Summarizing, the Cu51Zr14 case study provides a perfect example of how the decomposition of a highly defined precursor state yields an outstandingly CO2-selective methanol steam reforming catalyst, with a bifunctional operating mechanism being directly deducible. The discussed concept is also valid for other nominal initial Cu/Zr stoichiometries. Variation of the Cu/Zr ratio from 9:2 over 2:1 to 1:2 (essentially starting from Cu5Zr or CuZr2 structures with Cu metal and Zr metal by-components) and in situ decomposition during MSR essentially yields similar catalytic patterns with respect to CO2 selectivity and hydroxylation propensity of the participating Zr4+ species.[23]

The results from the Cu51Zr14 case study can be perfectly generalized to investigations of the hydrogen production following CO2-selective methanol steam reforming on CuZn alloy precursor states. Mainly driven by the in-depth understanding of technical Cu/ZnO methanol synthesis catalysts, the importance of the Cu0/ZnO interface in both preparation and activation has been repeatedly stressed.[55] The addition of Zn has been previously suspected to lead to a clear improvement of catalytic properties, despite the fact that the exact role of Zn had not been clarified until recently. In particular, a plethora of essentially contradictory interpretations of the role of the Cu/ZnO interface have been put forward, including a “Cu–Zn” alloy model, with the suspected formation of a Cu–Zn(OH) species during MSR.[55]

The model concept using a UHV-based methodological approach is particularly feasible here, as the eventual segregation behavior of Zn and the associated redox chemistry of both Cu and ZnO (and their interface) are more easily followed. To optimize the CO2 selectivity, we scrutinized a series of brass samples with different nominal stoichiometries (CuZn37, CuZn10, and CuZn15) and a near-surface Cu–Zn alloy state, accessed through thermal Zn deposition and subsequent annealing treatments.
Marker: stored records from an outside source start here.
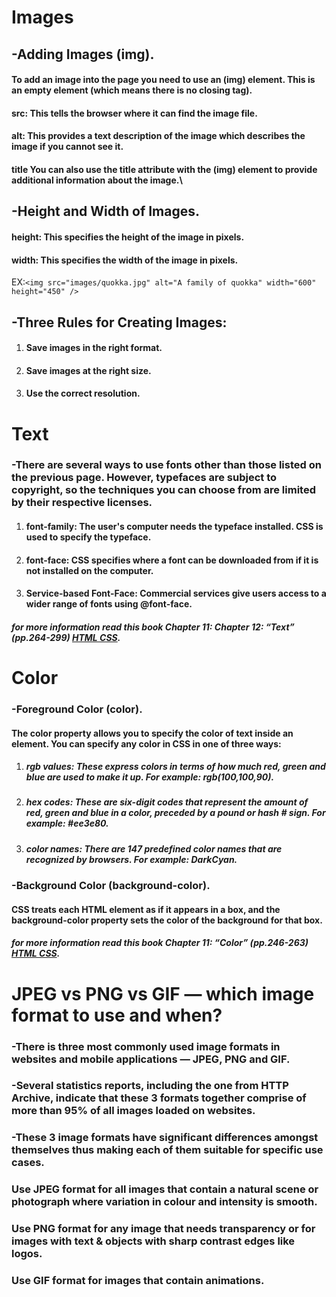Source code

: # Images
## -Adding Images (img).
#### To add an image into the page you need to use an (img) element. This is an empty element (which means there is no closing tag).
#### src: This tells the browser where it can find the image file.
#### alt: This provides a text description of the image which describes the image if you cannot see it.
#### title You can also use the title attribute with the (img) element to provide additional information about the image.\
## -Height and Width of Images.
#### height: This specifies the height of the image in pixels.
#### width: This specifies the width of the image in pixels.
EX:``` <img src="images/quokka.jpg" alt="A family of quokka" width="600" height="450" /> ```

## -Three Rules for Creating Images:
1. #### Save images in the right format.
2. #### Save images at the right size.
3. #### Use the correct resolution.





# Text
### -There are several ways to use fonts other than those listed on the previous page. However, typefaces are subject to copyright, so the techniques you can choose from are limited by their respective licenses.
1. #### font-family: The user's computer needs the typeface installed. CSS is used to specify the typeface.
2. #### font-face: CSS specifies where a font can be downloaded from if it is not installed on the computer.
3. #### Service-based Font-Face: Commercial services give users access to a wider range of fonts using @font-face.


##### **for more information read this book Chapter 11: Chapter 12: “Text” (pp.264-299) [HTML CSS](https://wtf.tw/ref/duckett.pdf).**


# Color 
### -Foreground Color (color). 
#### The color property allows you to specify the color of text inside an element. You can specify any color in CSS in one of three ways:
1. ##### rgb values: These express colors in terms of how much red, green and blue are used to make it up. For example: rgb(100,100,90).
2. ##### hex codes: These are six-digit codes that represent the amount of red, green and blue in a color, preceded by a pound or hash # sign. For example: #ee3e80.
3. ##### color names: There are 147 predefined color names that are recognized by browsers. For example: DarkCyan.

### -Background Color (background-color).
#### CSS treats each HTML element as if it appears in a box, and the background-color property sets the color of the background for that box.

##### **for more information read this book Chapter 11: “Color” (pp.246-263) [HTML CSS](https://wtf.tw/ref/duckett.pdf).**

# JPEG vs PNG vs GIF — which image format to use and when?
### -There is three most commonly used image formats in websites and mobile applications — JPEG, PNG and GIF.
### -Several statistics reports, including the one from HTTP Archive, indicate that these 3 formats together comprise of more than 95% of all images loaded on websites.
### -These 3 image formats have significant differences amongst themselves thus making each of them suitable for specific use cases.

### **Use JPEG format for all images that contain a natural scene or photograph where variation in colour and intensity is smooth.**
### **Use PNG format for any image that needs transparency or for images with text & objects with sharp contrast edges like logos.**
### **Use GIF format for images that contain animations.**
Evaporation of between 5 and 12 monolayers of Zn onto a Cu foil at 300 K, followed by a short thermal annealing step (10 min) at 523 K, induces the formation of a CuZn ∼10:1 near-surface alloy state with superior MSR properties.

The MSR profile (Figure A) of this alloy state in relation to pure Cu reveals that methanol is fast converted with water at almost 100% CO2 selectivity between 530 and 623 K. The in situ near-ambient pressure XP spectra collected during catalytic MSR operation (Figure B) point out that this CO2-selectivity goes along with a transition from a purely bimetallic Zn 3d component at 300 K to an almost 1:1 mixture of oxidic and bimetallic Zn at 543 K. The start of the Zn segregation to the surface can be pinpointed to ∼450 K, as indicated by a binding energy shift of the Zn 3d peak and a rise in the Zn 3d/Cu 3d peak ratio. Summarized in the inset in Figure A, the CuZn ∼10:1 near-surface alloy precursor state provides the optimum Zn loading and distribution for an Cu/Znox interface with a high number of active sites providing high CO2 selectivity. A bifunctional synergism prevails, with Cu providing fast methanol dehydrogenation to formaldehyde, while Znox sites are essentially responsible for water activation. Missing Znox sites, as well as the presence of a fully Cu blocking passivating Znox layer lead to catalyst deactivation.

Figure 3

Panel A: Catalytic methanol steam reforming profiles on clean Cu (lower panel) and a Cu:Zn = 10:1 near surface alloy (top panel). A schematic of the formation of the active centers during MSR is shown as inset. Panel B: In situ X-ray photoelectron spectra (top, Cu 3d; bottom, Zn 3d region) collected on an initial Cu/Zn = 10:1 near surface alloy at 130 eV during methanol steam reforming (0.12 mbar methanol + 0.24 mbar water). The Zn 3d region is deconvoluted into bimetallic CuZn (blue, 10.25 eV) and oxidic Zn (red, 11.2 eV) components. Reproduced with permission from ref (55). Copyright 2021 Wiley-VCH.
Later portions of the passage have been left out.